2016

I've kept this blog, on and off, since 2006. In 2015 I used it to chart daily encounters, images, thoughts and feelings about volcanic basalt/bluestone in Melbourne and Victoria, especially in the first part of the year. I plan to write a book provisionally titled Bluestone: An Emotional History, about human uses of and feelings for bluestone. But I am also working on quite a few other projects and a big grant application, especially now I am on research leave. I'm working mostly from home, then, for six months, and will need online sociability for company!


Wednesday, July 20, 2016

Starting again

It's the nature of blogs to go from feverish activity to inaction, and Humanities Researcher is no exception.
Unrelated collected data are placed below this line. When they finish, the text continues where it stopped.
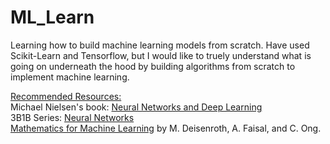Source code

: # ML_Learn
Learning how to build machine learning models from scratch. Have used Scikit-Learn and Tensorflow, but I would like to truely understand what is going on underneath the hood by building algorithms from scratch to implement machine learning.

<ins>Recommended Resources:</ins>\
Michael Nielsen's book: [Neural Networks and Deep Learning](http://neuralnetworksanddeeplearning.com/about.html)\
3B1B Series: [Neural Networks](https://www.youtube.com/watch?v=aircAruvnKk&list=PLZHQObOWTQDNU6R1_67000Dx_ZCJB-3pi)\
[Mathematics for Machine Learning](https://mml-book.github.io/) by M. Deisenroth, A. Faisal, and C. Ong.
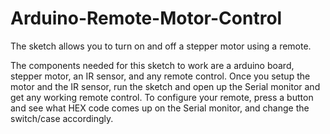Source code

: # Arduino-Remote-Motor-Control
The sketch allows you to turn on and off a stepper motor using a remote.

The components needed for this sketch to work are a arduino board, stepper motor, an IR sensor, and any remote control.
Once you setup the motor and the IR sensor, run the sketch and open up the Serial monitor and get any working remote control.
To configure your remote, press a button and see what HEX code comes up on the Serial monitor, and change the switch/case accordingly.


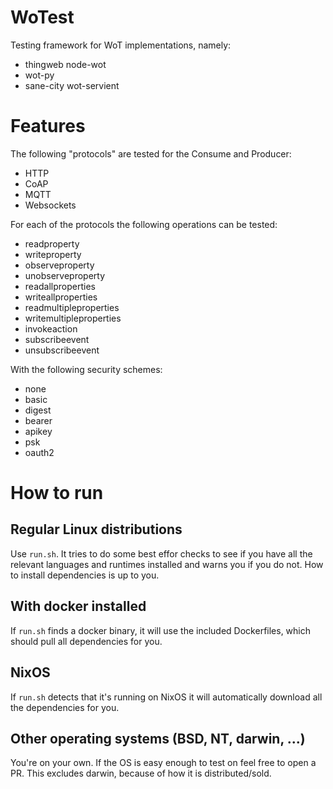 # WoTest
Testing framework for WoT implementations, namely:
- thingweb node-wot
- wot-py
- sane-city wot-servient

# Features
The following "protocols" are tested for the Consume and Producer:
- HTTP
- CoAP
- MQTT
- Websockets

For each of the protocols the following operations can be tested:
- readproperty
- writeproperty
- observeproperty
- unobserveproperty
- readallproperties
- writeallproperties
- readmultipleproperties
- writemultipleproperties
- invokeaction
- subscribeevent
- unsubscribeevent

With the following security schemes:
- none
- basic
- digest
- bearer
- apikey
- psk
- oauth2

# How to run
## Regular Linux distributions
Use `run.sh`.
It tries to do some best effor checks to see if you have all the relevant languages and runtimes installed and warns you if you do not.
How to install dependencies is up to you.
## With docker installed
If `run.sh` finds a docker binary, it will use the included Dockerfiles, which should pull all dependencies for you.
## NixOS
If `run.sh` detects that it's running on NixOS it will automatically download all the dependencies for you.
## Other operating systems (BSD, NT, darwin, ...)
You're on your own.
If the OS is easy enough to test on feel free to open a PR.
This excludes darwin, because of how it is distributed/sold.
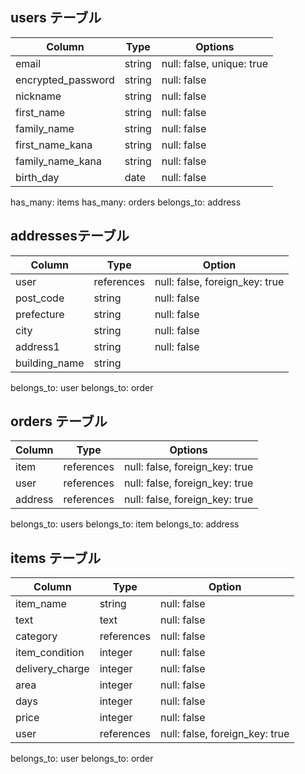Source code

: ## users テーブル

| Column                  | Type    | Options                   |
| ----------------------- | ------- | ------------------------- |
| email                   | string  | null: false, unique: true |
| encrypted_password      | string  | null: false               |
| nickname                | string  | null: false               |
| first_name              | string  | null: false               |
| family_name             | string  | null: false               |
| first_name_kana         | string  | null: false               |
| family_name_kana        | string  | null: false               |
| birth_day               | date    | null: false               |

has_many: items
has_many: orders
belongs_to: address

## addressesテーブル

| Column        | Type       | Option                         |
| ------------- | ---------- | ------------------------------ |
| user          | references | null: false, foreign_key: true |
| post_code     | string     | null: false                    |
| prefecture    | string     | null: false                    |
| city          | string     | null: false                    |
| address1      | string     | null: false                    |
| building_name | string     |                                |

belongs_to: user
belongs_to: order

## orders テーブル

| Column  | Type       | Options                        |
| ------- | ---------- | ------------------------------ |
| item    | references | null: false, foreign_key: true |
| user    | references | null: false, foreign_key: true |
| address | references | null: false, foreign_key: true |

belongs_to: users
belongs_to: item
belongs_to: address

## items テーブル

| Column          | Type       | Option
| --------------- | ---------- | ------------------------------ |
| item_name       | string     | null: false                    |
| text            | text       | null: false                    |
| category        | references | null: false                    |
| item_condition  | integer    | null: false                    |
| delivery_charge | integer    | null: false                    |
| area            | integer    | null: false                    |
| days            | integer    | null: false                    |
| price           | integer    | null: false                    |
| user            | references | null: false, foreign_key: true |

belongs_to: user
belongs_to: order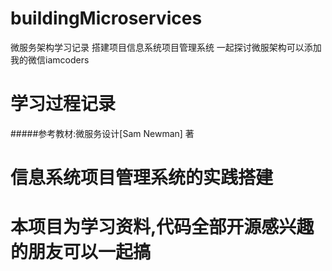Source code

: # buildingMicroservices
微服务架构学习记录 搭建项目信息系统项目管理系统 一起探讨微服架构可以添加我的微信iamcoders
# 学习过程记录
#####参考教材:微服务设计[Sam Newman] 著

# 信息系统项目管理系统的实践搭建

# 本项目为学习资料,代码全部开源感兴趣的朋友可以一起搞
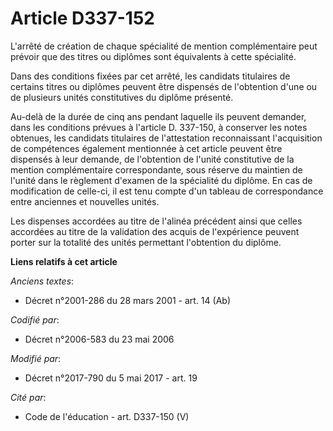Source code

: # Article D337-152

L'arrêté de création de chaque spécialité de mention complémentaire peut prévoir que des titres ou diplômes sont équivalents
à cette spécialité. 

Dans des conditions fixées par cet arrêté, les candidats titulaires de certains titres ou diplômes peuvent être dispensés de
l'obtention d'une ou de plusieurs unités constitutives du diplôme présenté. 

Au-delà de la durée de cinq ans pendant laquelle ils peuvent demander, dans les conditions prévues à l'article D. 337-150, à
conserver les notes obtenues, les candidats titulaires de l'attestation reconnaissant l'acquisition de compétences également
mentionnée à cet article peuvent être dispensés à leur demande, de l'obtention de l'unité constitutive de la mention
complémentaire correspondante, sous réserve du maintien de l'unité dans le règlement d'examen de la spécialité du diplôme. En
cas de modification de celle-ci, il est tenu compte d'un tableau de correspondance entre anciennes et nouvelles unités. 

Les dispenses accordées au titre de l'alinéa précédent ainsi que celles accordées au titre de la validation des acquis de
l'expérience peuvent porter sur la totalité des unités permettant l'obtention du diplôme.

**Liens relatifs à cet article**

_Anciens textes_:

  - Décret n°2001-286 du 28 mars 2001 - art. 14 (Ab)

_Codifié par_:

  - Décret n°2006-583 du 23 mai 2006

_Modifié par_:

  - Décret n°2017-790 du 5 mai 2017 - art. 19

_Cité par_:

  - Code de l'éducation - art. D337-150 (V)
It's been a very busy year, but I am currently in the first week of six months research leave, so the time feels right to take the odd moment and reflect again on what I do.

The bluestone project is still ticking away in the background, but there are rather too many writerly commissions jostling for priority at the moment. I'm just going to list them here, to give myself a fright. These are all due sometime between now and the middle of next year.
  • co-authored essay on climate and emotion, medieval to early modern
  • essay on Chaucer's General Prologue
  • short essay on The Canterbury Tales
  • co-authored book on Chaucer
  • bluestone essay
  • co-authored essay on women as prisoners and brides in the middle ages
  • afterword to an essay collection on heritage culture and emotions
  • essay on face and emotions
  • write up big talk I just gave last week on 'Chaucer's silent discourse'
  • co-edit special issue of a journal
  • talk on medieval love for Romance Writers of Australia
  • talk on Hoccleve for CHE
  • talk at Yale
  • talk at Columbia University
  • co-convene conference at Columbi
  • big grant application
  • talk to Lyceum club
  • Bluestone book (not due, but I'd like to get cracking on it)
There might be more that I have not remembered, here, but that seems enough to be going on with.

It's just as well I have leave. So, no teaching; a vastly reduced administrative load; and, because our Centre's research offices are moving to another building and the room I'm going in to is still occupied by someone else, I'll shortly have no office on campus, so these will be quiet days at home with the books and computer, apart from three weeks in the US.

One of the best things about this leave is that it began with a big talk in London last week that was weighing on me for some time. It went well, so although there are lots of things to do, I don't think any of them is going to be so fuelled by adrenaline. Just lovely, steady work as winter turns into spring and summer.